TASK TO COMPLETE ::
Some of the lines below need repeating. Reproduce exactly those between the lines holding "passed but NEVER used" and "Discovery: selectedNodeId Parameter**", inclusive.

(Saved entries)
Start of Block

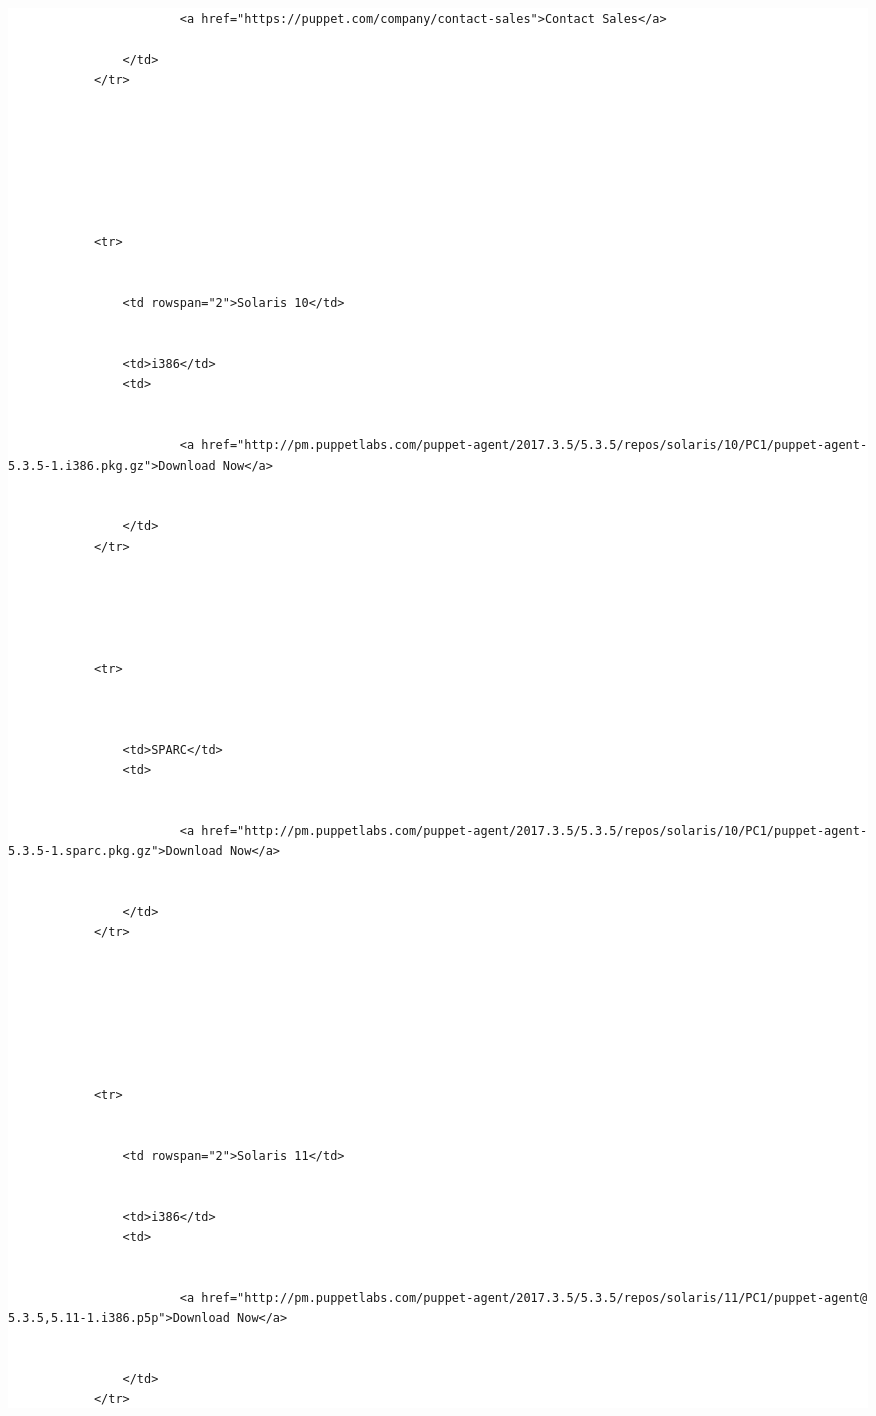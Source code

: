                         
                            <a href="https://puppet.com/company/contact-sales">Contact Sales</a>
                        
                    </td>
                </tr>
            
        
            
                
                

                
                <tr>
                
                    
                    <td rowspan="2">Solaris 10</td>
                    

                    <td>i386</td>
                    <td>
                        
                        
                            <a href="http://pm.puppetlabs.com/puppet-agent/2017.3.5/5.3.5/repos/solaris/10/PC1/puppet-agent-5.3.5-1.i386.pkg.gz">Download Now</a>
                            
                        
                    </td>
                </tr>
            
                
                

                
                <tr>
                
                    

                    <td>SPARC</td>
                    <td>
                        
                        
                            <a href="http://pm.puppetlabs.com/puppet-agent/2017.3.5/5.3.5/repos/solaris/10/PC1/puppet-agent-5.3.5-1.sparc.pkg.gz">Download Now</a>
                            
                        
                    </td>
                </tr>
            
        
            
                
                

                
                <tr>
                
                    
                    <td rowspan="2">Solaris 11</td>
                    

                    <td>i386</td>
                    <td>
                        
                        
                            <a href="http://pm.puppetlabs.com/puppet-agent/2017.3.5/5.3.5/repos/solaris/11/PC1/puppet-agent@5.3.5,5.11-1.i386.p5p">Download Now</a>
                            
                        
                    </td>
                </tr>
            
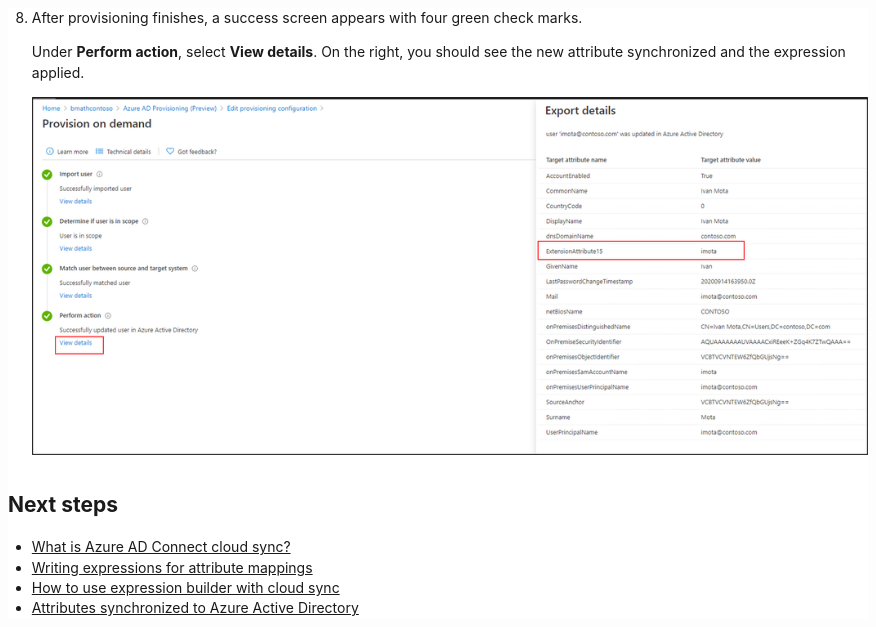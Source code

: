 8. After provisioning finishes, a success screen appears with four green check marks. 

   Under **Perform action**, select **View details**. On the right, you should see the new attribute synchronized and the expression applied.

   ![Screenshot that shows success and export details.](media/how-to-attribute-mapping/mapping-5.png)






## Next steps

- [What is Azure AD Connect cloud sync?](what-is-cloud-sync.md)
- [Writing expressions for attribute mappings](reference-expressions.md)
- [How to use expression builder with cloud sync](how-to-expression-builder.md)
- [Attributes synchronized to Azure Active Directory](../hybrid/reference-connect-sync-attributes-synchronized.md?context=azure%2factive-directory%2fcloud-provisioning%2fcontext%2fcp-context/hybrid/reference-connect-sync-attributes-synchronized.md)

End of Block
Start of Block

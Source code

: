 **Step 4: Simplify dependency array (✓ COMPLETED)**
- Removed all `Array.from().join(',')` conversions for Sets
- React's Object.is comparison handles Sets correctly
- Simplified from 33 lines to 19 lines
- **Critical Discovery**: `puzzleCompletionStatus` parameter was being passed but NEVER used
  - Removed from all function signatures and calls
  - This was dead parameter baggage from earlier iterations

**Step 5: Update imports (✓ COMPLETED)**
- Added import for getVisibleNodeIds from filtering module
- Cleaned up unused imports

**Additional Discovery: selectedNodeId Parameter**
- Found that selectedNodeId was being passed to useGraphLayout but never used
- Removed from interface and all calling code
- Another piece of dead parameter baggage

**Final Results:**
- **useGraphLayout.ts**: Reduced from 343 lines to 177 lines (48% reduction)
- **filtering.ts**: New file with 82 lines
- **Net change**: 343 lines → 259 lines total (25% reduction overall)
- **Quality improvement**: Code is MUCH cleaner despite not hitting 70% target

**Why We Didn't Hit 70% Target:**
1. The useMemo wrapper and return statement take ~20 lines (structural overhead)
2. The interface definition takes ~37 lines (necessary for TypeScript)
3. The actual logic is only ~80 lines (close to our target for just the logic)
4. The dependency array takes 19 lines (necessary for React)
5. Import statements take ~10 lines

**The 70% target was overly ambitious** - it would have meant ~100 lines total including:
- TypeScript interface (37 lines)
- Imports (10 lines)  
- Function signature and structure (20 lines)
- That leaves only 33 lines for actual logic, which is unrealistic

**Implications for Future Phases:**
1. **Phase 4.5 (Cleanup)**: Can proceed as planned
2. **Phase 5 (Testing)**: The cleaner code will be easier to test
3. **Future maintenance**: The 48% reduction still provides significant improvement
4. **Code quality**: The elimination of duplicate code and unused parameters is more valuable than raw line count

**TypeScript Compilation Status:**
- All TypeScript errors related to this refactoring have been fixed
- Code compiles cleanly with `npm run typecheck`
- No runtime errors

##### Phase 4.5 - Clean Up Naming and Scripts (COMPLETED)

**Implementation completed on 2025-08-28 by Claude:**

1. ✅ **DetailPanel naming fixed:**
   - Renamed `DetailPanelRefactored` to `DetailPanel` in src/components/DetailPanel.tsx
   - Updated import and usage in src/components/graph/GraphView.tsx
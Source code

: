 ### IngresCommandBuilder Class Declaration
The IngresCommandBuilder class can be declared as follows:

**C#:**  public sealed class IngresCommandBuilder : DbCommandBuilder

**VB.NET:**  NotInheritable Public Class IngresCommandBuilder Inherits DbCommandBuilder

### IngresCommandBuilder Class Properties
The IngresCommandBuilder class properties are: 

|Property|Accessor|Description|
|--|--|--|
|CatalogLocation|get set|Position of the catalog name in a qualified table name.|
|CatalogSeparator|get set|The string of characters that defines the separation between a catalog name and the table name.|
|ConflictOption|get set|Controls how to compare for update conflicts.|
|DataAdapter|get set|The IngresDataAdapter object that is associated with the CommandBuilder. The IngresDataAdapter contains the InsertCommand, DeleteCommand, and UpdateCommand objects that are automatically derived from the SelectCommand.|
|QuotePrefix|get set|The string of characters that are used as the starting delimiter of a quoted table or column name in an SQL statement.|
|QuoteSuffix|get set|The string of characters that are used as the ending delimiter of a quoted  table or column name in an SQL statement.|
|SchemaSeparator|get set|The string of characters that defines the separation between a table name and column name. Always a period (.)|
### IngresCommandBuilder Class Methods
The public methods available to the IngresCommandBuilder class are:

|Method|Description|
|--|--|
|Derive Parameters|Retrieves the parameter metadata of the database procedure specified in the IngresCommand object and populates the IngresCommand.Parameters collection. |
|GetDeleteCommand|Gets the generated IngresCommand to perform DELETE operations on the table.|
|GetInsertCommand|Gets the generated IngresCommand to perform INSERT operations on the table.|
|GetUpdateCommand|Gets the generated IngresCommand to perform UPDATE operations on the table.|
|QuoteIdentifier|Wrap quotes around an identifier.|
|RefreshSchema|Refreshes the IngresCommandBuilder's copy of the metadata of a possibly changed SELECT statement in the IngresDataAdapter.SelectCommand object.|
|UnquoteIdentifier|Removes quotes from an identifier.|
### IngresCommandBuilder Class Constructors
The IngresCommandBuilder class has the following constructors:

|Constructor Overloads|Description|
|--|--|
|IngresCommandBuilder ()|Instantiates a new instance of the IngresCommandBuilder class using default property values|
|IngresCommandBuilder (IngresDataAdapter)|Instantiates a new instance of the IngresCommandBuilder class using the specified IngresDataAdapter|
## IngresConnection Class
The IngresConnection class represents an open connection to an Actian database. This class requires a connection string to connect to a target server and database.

End of Block
Start of Block

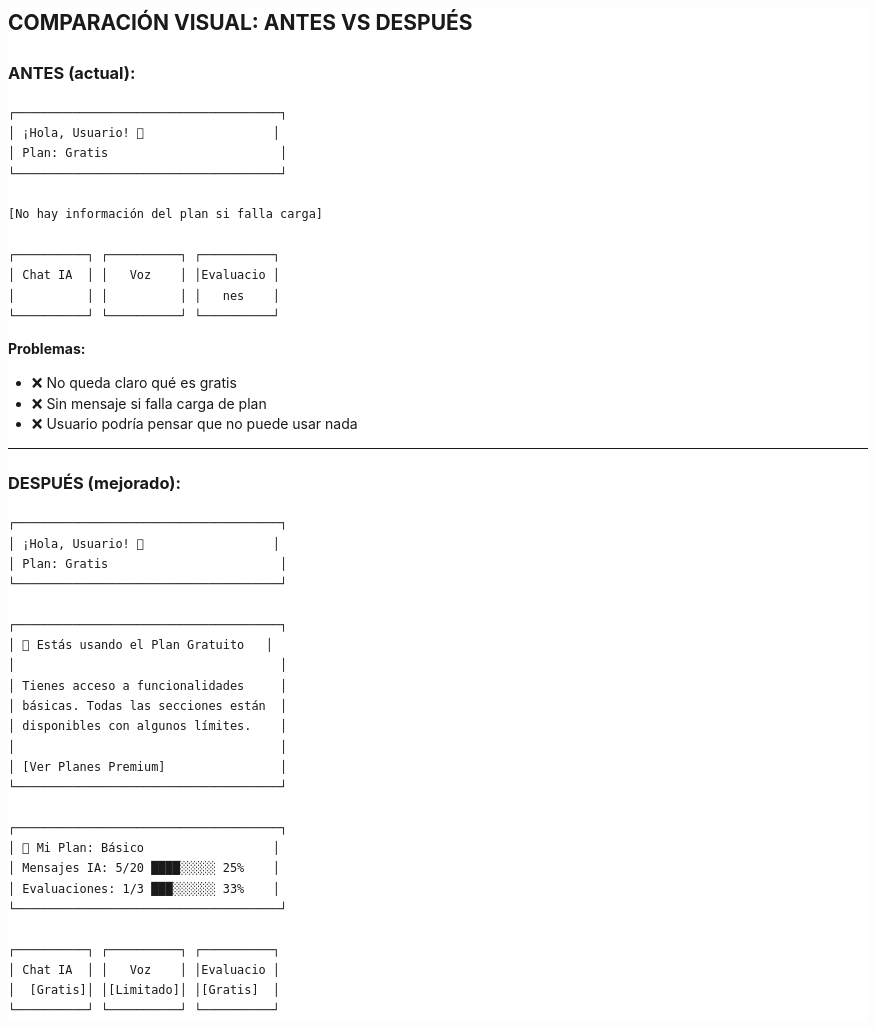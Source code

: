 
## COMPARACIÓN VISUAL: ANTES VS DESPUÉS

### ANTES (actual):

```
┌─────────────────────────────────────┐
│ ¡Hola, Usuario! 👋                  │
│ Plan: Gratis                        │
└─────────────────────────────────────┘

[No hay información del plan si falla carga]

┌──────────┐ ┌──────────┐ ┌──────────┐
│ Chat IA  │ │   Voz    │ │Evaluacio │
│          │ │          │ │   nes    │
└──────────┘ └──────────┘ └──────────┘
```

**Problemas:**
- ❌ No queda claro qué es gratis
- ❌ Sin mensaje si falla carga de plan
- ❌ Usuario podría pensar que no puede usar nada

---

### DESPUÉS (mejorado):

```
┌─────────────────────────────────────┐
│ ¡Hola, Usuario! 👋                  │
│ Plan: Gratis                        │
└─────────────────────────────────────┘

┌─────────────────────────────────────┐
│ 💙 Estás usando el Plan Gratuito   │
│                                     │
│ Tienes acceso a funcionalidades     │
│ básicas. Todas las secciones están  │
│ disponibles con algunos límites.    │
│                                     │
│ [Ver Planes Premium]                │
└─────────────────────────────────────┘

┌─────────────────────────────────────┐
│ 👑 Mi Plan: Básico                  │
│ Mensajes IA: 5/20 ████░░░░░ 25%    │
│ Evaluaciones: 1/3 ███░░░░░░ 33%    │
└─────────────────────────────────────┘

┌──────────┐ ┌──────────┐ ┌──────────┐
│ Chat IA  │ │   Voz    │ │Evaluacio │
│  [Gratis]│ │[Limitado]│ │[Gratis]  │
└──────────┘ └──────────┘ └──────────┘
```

End of Block

RESPONSE TO THIS TASK ::
- **Critical Discovery**: `puzzleCompletionStatus` parameter was being passed but NEVER used
  - Removed from all function signatures and calls
  - This was dead parameter baggage from earlier iterations

**Step 5: Update imports (✓ COMPLETED)**
- Added import for getVisibleNodeIds from filtering module
- Cleaned up unused imports

**Additional Discovery: selectedNodeId Parameter**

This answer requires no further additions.